WHAT YOU WILL DO:
Lines in the listing below that hold "blue" are the ones to copy.

Start of Block

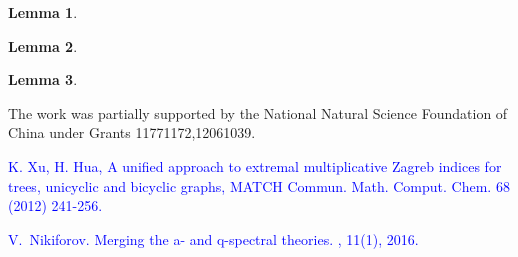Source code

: \documentclass[amsthm]{elsart}
\newtheorem{lemma}{Lemma}[section]
\begin{document}
\begin{lemma}
\end{lemma}

\begin{lemma}
\end{lemma}












\begin{lemma}

\end{lemma}
















\vskip4mm


 The work was partially supported by the National Natural Science Foundation of China under Grants 11771172,12061039.




\begin{thebibliography}{99}









\textcolor{blue}{ K. Xu, H. Hua, A unified approach to extremal
multiplicative Zagreb indices for trees, unicyclic and bicyclic
graphs, MATCH Commun. Math. Comput. Chem. 68 (2012) 241-256.}

\textcolor{blue}{
V.~Nikiforov.
\newblock Merging the a- and q-spectral theories.
, 11(1), 2016.}










\end{thebibliography}
\end{document}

End of Block

EXERCISE SOLUTION:
\textcolor{blue}{ K. Xu, H. Hua, A unified approach to extremal
\textcolor{blue}{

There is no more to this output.